Records from a collection
--- START ---
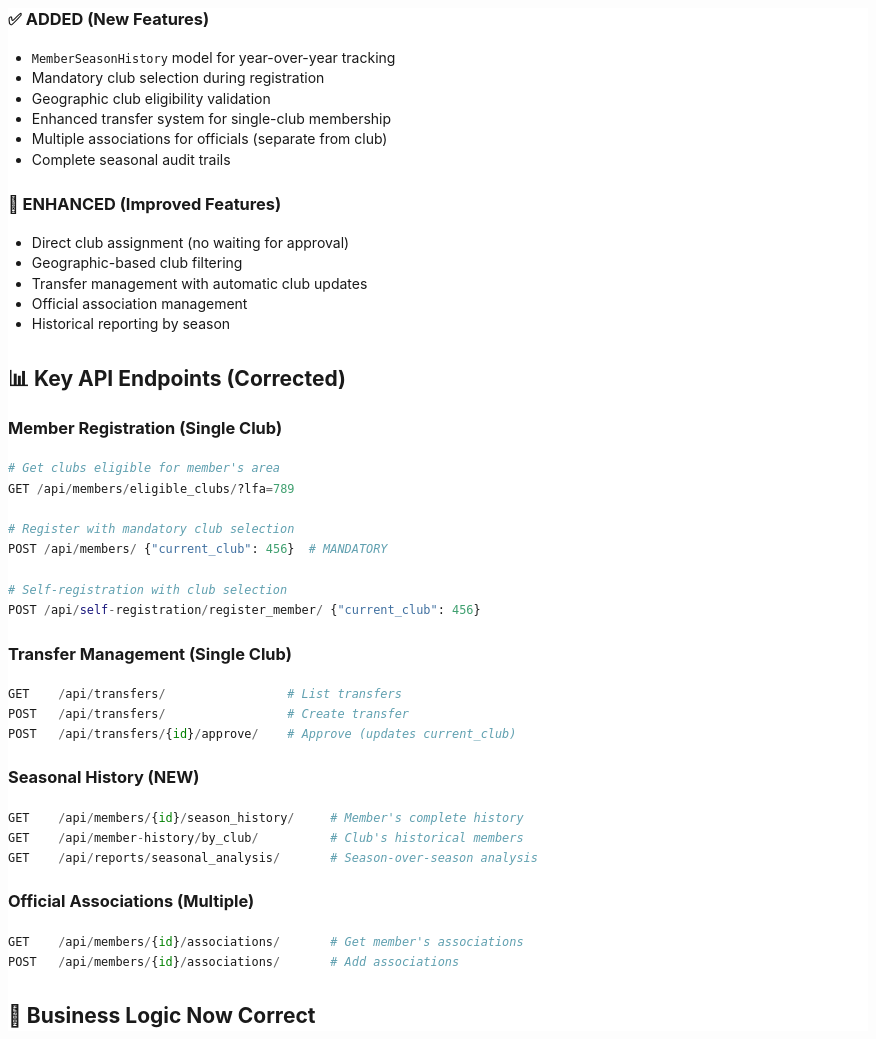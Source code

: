 ### **✅ ADDED (New Features)**
- `MemberSeasonHistory` model for year-over-year tracking
- Mandatory club selection during registration
- Geographic club eligibility validation
- Enhanced transfer system for single-club membership
- Multiple associations for officials (separate from club)
- Complete seasonal audit trails

### **🔧 ENHANCED (Improved Features)**
- Direct club assignment (no waiting for approval)
- Geographic-based club filtering
- Transfer management with automatic club updates
- Official association management
- Historical reporting by season

## 📊 **Key API Endpoints (Corrected)**

### **Member Registration (Single Club)**
```python
# Get clubs eligible for member's area
GET /api/members/eligible_clubs/?lfa=789

# Register with mandatory club selection
POST /api/members/ {"current_club": 456}  # MANDATORY

# Self-registration with club selection
POST /api/self-registration/register_member/ {"current_club": 456}
```

### **Transfer Management (Single Club)**
```python
GET    /api/transfers/                 # List transfers
POST   /api/transfers/                 # Create transfer
POST   /api/transfers/{id}/approve/    # Approve (updates current_club)
```

### **Seasonal History (NEW)**
```python
GET    /api/members/{id}/season_history/     # Member's complete history
GET    /api/member-history/by_club/          # Club's historical members  
GET    /api/reports/seasonal_analysis/       # Season-over-season analysis
```

### **Official Associations (Multiple)**
```python
GET    /api/members/{id}/associations/       # Get member's associations
POST   /api/members/{id}/associations/       # Add associations
```

## 🎯 **Business Logic Now Correct**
--- END ---
Please reproduce the entries above exactly, from their first line to the line holding "### **🔧 ENHANCED (Improved Features)**" inclusive, and nothing else; the pictures stay out.

SOLUTION TO THIS PROBLEM>
Source code

: ### **✅ ADDED (New Features)**
- `MemberSeasonHistory` model for year-over-year tracking
- Mandatory club selection during registration
- Geographic club eligibility validation
- Enhanced transfer system for single-club membership
- Multiple associations for officials (separate from club)
- Complete seasonal audit trails

### **🔧 ENHANCED (Improved Features)**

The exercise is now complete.